** Exercise prompt **
All that is wanted is a word-for-word copy of the line with "and Gurpreet Singh**" and every line after it in the data below.

** Plain-text document sources **

------------------------------------------------------------------------

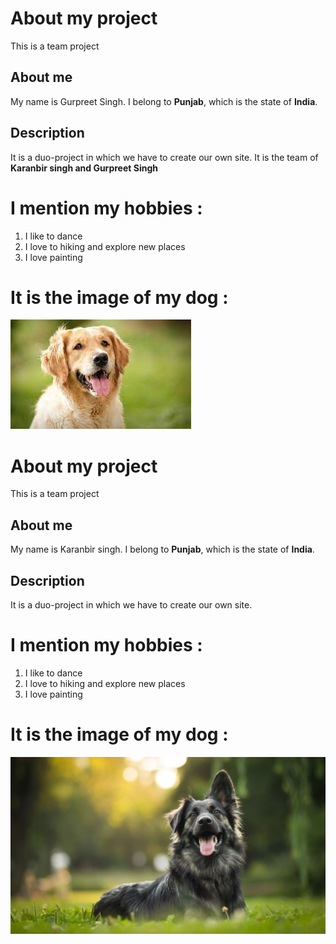 # About my project 
This is a team project
## About me
My name is Gurpreet Singh. I belong to **Punjab**, which is the state of **India**.
## Description 
It is a duo-project in which we have to create our own site. It is the team of **Karanbir singh and Gurpreet Singh**
# I mention my hobbies :
1. I like to dance 
2. I love to hiking and explore new places 
3. I love painting
# It is the image of my dog :
![DOG](images/dog.jpeg) 


# About my project 
This is a team project
## About me
My name is Karanbir singh. I belong to **Punjab**, which is the state of **India**.
## Description 
It is a duo-project in which we have to create our own site.
# I mention my hobbies :
1. I like to dance 
2. I love to hiking and explore new places 
3. I love painting
# It is the image of my dog :
![DOG](images/ASHH5bDmsp6wnK6mEfZdcU-1200-80.jpg)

------------------------------------------------------------------------

** Written answer **
It is a duo-project in which we have to create our own site. It is the team of **Karanbir singh and Gurpreet Singh**
# I mention my hobbies :
1. I like to dance 
2. I love to hiking and explore new places 
3. I love painting
# It is the image of my dog :
![DOG](images/dog.jpeg) 


# About my project 
This is a team project
## About me
My name is Karanbir singh. I belong to **Punjab**, which is the state of **India**.
## Description 
It is a duo-project in which we have to create our own site.
# I mention my hobbies :
1. I like to dance 
2. I love to hiking and explore new places 
3. I love painting
# It is the image of my dog :
![DOG](images/ASHH5bDmsp6wnK6mEfZdcU-1200-80.jpg)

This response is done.